*** EXTRACTED DATA Section Begins ***

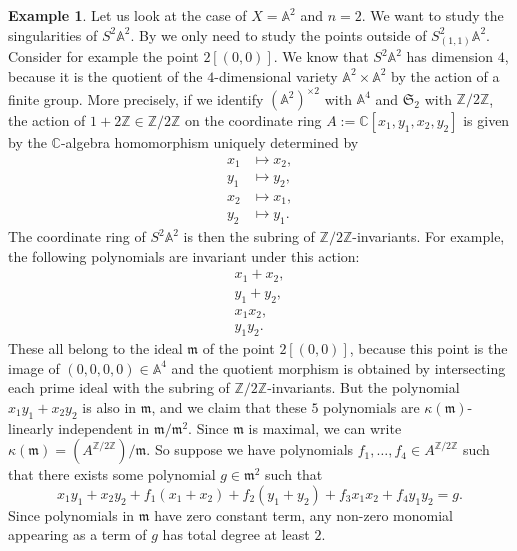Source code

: \documentclass[12pt,a4paper]{amsart}
\theoremstyle{plain}
\theoremstyle{definition}
\newtheorem{exmp}[thm]{Example}
\theoremstyle{remark}
\begin{document}
\begin{exmp}
  Let us look at the case of $X = \mathbb{A}^{2}$ and $n = 2$.
  We want to study the singularities of $S^{2}\mathbb{A}^{2}$.
  By  we only need to study the points outside of $S^{2}_{(1,1)}\mathbb{A}^{2}$.
  Consider for example the point $2[(0,0)]$.
  We know that $S^{2}\mathbb{A}^{2}$ has dimension $4$, because it is the quotient of the $4$-dimensional variety $\mathbb{A}^{2} \times \mathbb{A}^{2}$ by the action of a finite group.
  More precisely, if we identify $(\mathbb{A}^{2})^{\times 2}$ with $\mathbb{A}^{4}$ and $\mathfrak{S}_{2}$ with $\mathbb{Z}/2\mathbb{Z}$, the action of $1 + 2\mathbb{Z} \in \mathbb{Z}/2\mathbb{Z}$ on the coordinate ring $A := \mathbb{C}[x_{1}, y_{1}, x_{2}, y_{2}]$ is given by the $\mathbb{C}$-algebra homomorphism uniquely determined by
  \begin{align*}
    x_{1} & \mapsto x_{2}, \\
    y_{1} & \mapsto y_{2}, \\
    x_{2} & \mapsto x_{1}, \\
    y_{2} & \mapsto y_{1}.
  \end{align*}
  The coordinate ring of $S^{2}\mathbb{A}^{2}$ is then the subring of $\mathbb{Z}/2\mathbb{Z}$-invariants.
  For example, the following polynomials are invariant under this action:
  \begin{align*}
    x_{1} + x_{2}, \\
    y_{1} + y_{2}, \\
    x_{1}x_{2}, \\
    y_{1}y_{2}.
  \end{align*}
  These all belong to the ideal $\mathfrak{m}$ of the point $2[(0,0)]$, because this point is the image of $(0,0,0,0) \in \mathbb{A}^{4}$ and the quotient morphism is obtained by intersecting each prime ideal with the subring of $\mathbb{Z}/2\mathbb{Z}$-invariants.
  But the polynomial $x_{1}y_{1} + x_{2}y_{2}$ is also in $\mathfrak{m}$, and we claim that these $5$ polynomials are $\kappa(\mathfrak{m})$-linearly independent in $\mathfrak{m}/\mathfrak{m}^{2}$.
  Since $\mathfrak{m}$ is maximal, we can write $\kappa(\mathfrak{m}) = (A^{\mathbb{Z}/2\mathbb{Z}})/\mathfrak{m}$.
  So suppose we have polynomials $f_{1}, \ldots, f_{4} \in A^{\mathbb{Z}/2\mathbb{Z}}$ such that there exists some polynomial $g \in \mathfrak{m}^{2}$ such that
  \[ x_{1}y_{1} + x_{2}y_{2} + f_{1}(x_{1} + x_{2}) + f_{2}(y_{1} + y_{2}) + f_{3}x_{1}x_{2} + f_{4}y_{1}y_{2} = g. \]
  Since polynomials in $\mathfrak{m}$ have zero constant term, any non-zero monomial appearing as a term of $g$ has total degree at least $2$.

\end{exmp}
\end{document}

*** EXTRACTED DATA Section Ends ***

EXERCISE DIRECTIONS.
Only the lines from the start of the records to the line with "We want to study" belong in the copy. Print them exactly, minus pictures.

TASK SOLUTION.
Source code

: \documentclass[12pt,a4paper]{amsart}
\theoremstyle{plain}
\theoremstyle{definition}
\newtheorem{exmp}[thm]{Example}
\theoremstyle{remark}
\begin{document}
\begin{exmp}
  Let us look at the case of $X = \mathbb{A}^{2}$ and $n = 2$.
  We want to study the singularities of $S^{2}\mathbb{A}^{2}$.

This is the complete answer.